Bit. A single unit of data, either a one or a zero. In the world of broadband, bits are used to refer to the amount of transmitted data. A kilobit (Kb) is approximately 1,000 bits. A megabit (Mb) is approximately 1 million bits. There are 8 bits in a byte, which is the unit used to measure storage space; therefore, a 1 Mbps connection takes about 8 seconds to transfer 1 megabyte of data (about the size of a typical digital camera photo).
Broadband. A descriptive term for evolving digital technologies that provide consumers with integrated access to voice, high-speed data, video-on-demand and interactive delivery services.
These definitions are adapted from the glossary of the Yolo Broadband Strategic Plan.
Broadband Session at Annual Conference
Winters Mayor Cecilia Aguiar-Curry is scheduled to be among the speakers on “Digital Strategies for Economic Development” at a pre-conference session at the League of California Cities 2015 Annual Conference & Expo at the San José Convention Center. The session is tentatively set for Wednesday, Sept. 30. Visit www.cacities.org/AC for the session’s time and location or use the League’s conference mobile app to access updated information. (Find the app on your device by searching in the app store for “League of California Cities” or “CACities.”)
Michael Kasperzak, council member and former mayor of Mountain View, and Dennis Michael, mayor of Rancho Cucamonga and League first vice president, will lead the digital strategies session. Pauline Cutter, mayor of San Leandro, and Mark Wheetley, council member from Arcata, will join Aguiar-Curry as speakers.

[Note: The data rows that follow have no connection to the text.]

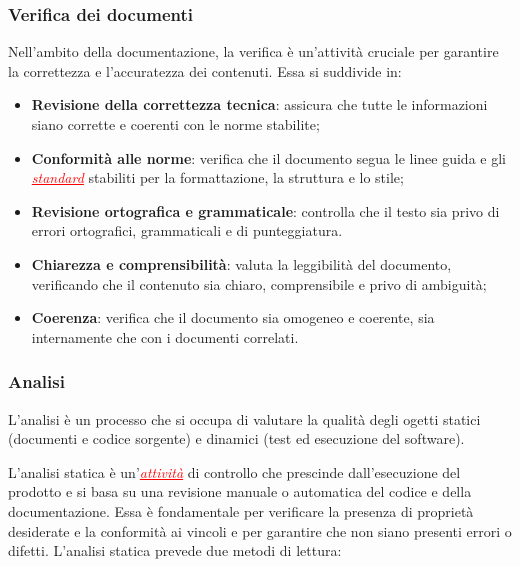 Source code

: \begin{itemize}
\subsubsection{Verifica dei documenti} \label{verifica_dei_documenti}
Nell'ambito della documentazione, la verifica è un'attività cruciale per garantire la correttezza e l'accuratezza dei contenuti. Essa si suddivide in:
\begin{itemize}
    \item \textbf{Revisione della correttezza tecnica}: assicura che tutte le informazioni siano corrette e coerenti con le norme stabilite;
    \item \textbf{Conformità alle norme}: verifica che il documento segua le linee guida e gli \textcolor{red}{\uline{\textit{standard}}}
        stabiliti per la formattazione, la struttura e lo stile;
    \item \textbf{Revisione ortografica e grammaticale}: controlla che il testo sia privo di errori ortografici, grammaticali e di punteggiatura.
    \item \textbf{Chiarezza e comprensibilità}: valuta la leggibilità del documento, verificando che il contenuto sia chiaro, comprensibile e privo di ambiguità;
    \item \textbf{Coerenza}: verifica che il documento sia omogeneo e coerente, sia internamente che con i documenti correlati.
\end{itemize}

\subsubsection{Analisi}
L'analisi è un processo che si occupa di valutare la qualità degli ogetti statici (documenti e codice sorgente) e dinamici
(test ed esecuzione del software).

L'analisi statica è un'\textcolor{red}{\uline{\textit{attività}}} di controllo che prescinde dall'esecuzione del prodotto e si basa su una revisione manuale o automatica
del codice e della documentazione. Essa è fondamentale per verificare la presenza di proprietà desiderate e la conformità ai vincoli e
per garantire che non siano presenti errori o difetti. L'analisi statica prevede due metodi di lettura:


\end{itemize}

The session will include perspectives on:
- How cities can use digital strategies to drive economic development while closing the digital divide;
- The role of local officials in setting forth a vision for digital inclusion; and
- Forging alliances to foster economic prosperity.
Broadband Bills of Note
AB 238 (Stone), Telecommunications: California Advanced Services Fund. Existing law establishes the California Advanced Services Fund to encourage economic growth, job creation and other benefits and requires the Public Utilities Commission to give priority for funding to households underserved by an existing broadband provider. This bill would set the broadband speeds to be pursued at 25 megabits per second (Mbps) download and 3 Mbps upload in all areas of the state. League position: No Position.

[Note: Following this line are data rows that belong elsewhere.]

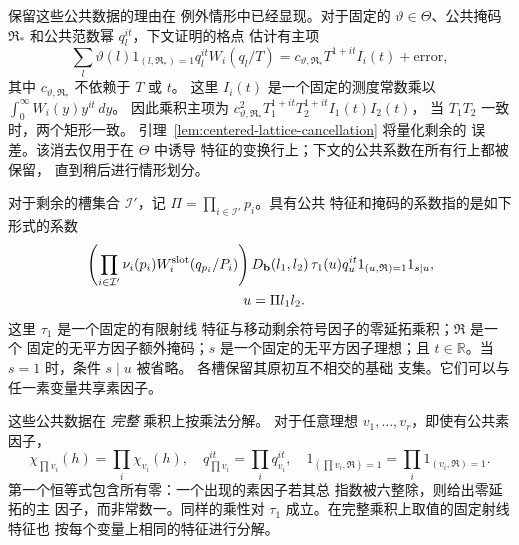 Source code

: \documentclass[11pt,a4paper]{article}
\numberwithin{equation}{section}
\numberwithin{figure}{section}
\theoremstyle{definition}
\theoremstyle{remark}
\begin{document}
保留这些公共数据的理由在
例外情形中已经显现。对于固定的 \(\vartheta\in\Theta\)、公共掩码
\(\mathfrak R_*\) 和公共范数幂 \(q_l^{it}\)，下文证明的格点
估计有主项
\[
 \sum_l\vartheta(l)1_{(l,\mathfrak R_*)=1}q_l^{it}W_i(q_l/T)
 =c_{\vartheta,\mathfrak R_*}T^{1+it}I_i(t)+\text{error},
\]
其中 \(c_{\vartheta,\mathfrak R_*}\) 不依赖于 \(T\) 或 \(t\)。
这里 \(I_i(t)\) 是一个固定的测度常数乘以
\(\int_0^\infty W_i(y)y^{it}\,dy\)。
因此乘积主项为
\(c_{\vartheta,\mathfrak R_*}^2T_1^{1+it}T_2^{1+it}I_1(t)I_2(t)\)，
当 \(T_1T_2\) 一致时，两个矩形一致。
引理~\ref{lem:centered-lattice-cancellation} 将量化剩余的
误差。该消去仅用于在 \(\Theta\) 中诱导
特征的变换行上；下文的公共系数在所有行上都被保留，
直到稍后进行情形划分。

对于剩余的槽集合 \(\mathcal I'\)，记
\(\Pi=\prod_{i\in\mathcal I'}p_i\)。具有公共
特征和掩码的系数指的是如下形式的系数
\begin{equation}
 \begin{split}
 &\left(\prod_{i\in\mathcal I'}
       \nu_i(p_i)W_i^{\rm slot}(q_{p_i}/P_i)\right)
 D_{\mathbf b}(l_1,l_2)\,
 \tau_1(u)q_u^{it}
 1_{(u,\mathfrak R)=1}1_{s\mid u},\\
 &\hspace{40mm}u=\Pi l_1l_2.
 \end{split}
 \label{eq:centered-coefficient-form}
\end{equation}
这里 \(\tau_1\) 是一个固定的有限射线
特征与移动剩余符号因子的零延拓乘积；\(\mathfrak R\) 是一个
固定的无平方因子额外掩码；\(s\) 是一个固定的无平方因子理想；且
\(t\in\mathbb R\)。当 \(s=1\) 时，条件 \(s\mid u\) 被省略。
各槽保留其原初互不相交的基础
支集。它们可以与任一素变量共享素因子。

这些公共数据在 \emph{完整} 乘积上按乘法分解。
对于任意理想 \(v_1,\ldots,v_r\)，即使有公共素因子，
\[
 \chi_{\prod v_i}(h)=\prod_i\chi_{v_i}(h),\quad
 q_{\prod v_i}^{it}=\prod_iq_{v_i}^{it},\quad
 1_{(\prod v_i,\mathfrak R)=1}
   =\prod_i1_{(v_i,\mathfrak R)=1}.
\]
第一个恒等式包含所有零：一个出现的素因子若其总
指数被六整除，则给出零延拓的主
因子，而非常数一。同样的乘性对
\(\tau_1\) 成立。在完整乘积上取值的固定射线特征也
按每个变量上相同的特征进行分解。
\end{document}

AB 1262 (Wood), Telecommunications: universal service, California Advanced Services Fund. This bill would transfer $15 million to the nearly exhausted Rural and Urban Regional Broadband Consortia Grant Account. The consortia have been working to promote ubiquitous broadband deployment and to advance broadband adoption in unserved and underserved areas throughout the state. League position: Support.
AB 1503 (Perea), Telecommunications universal service programs: teleconnect fund.Existing law requires the Public Utilities Commission to use a program paid for by the California Teleconnect Fund Administrative Committee Fund to advance universal service by providing discounted rates to qualifying schools, community colleges, libraries, hospitals, health clinics and community organizations. This bill would require the commission to include auxiliary organizations of the California State University in the program funded by the California Teleconnect Fund Administrative Committee Fund. League position: No Position.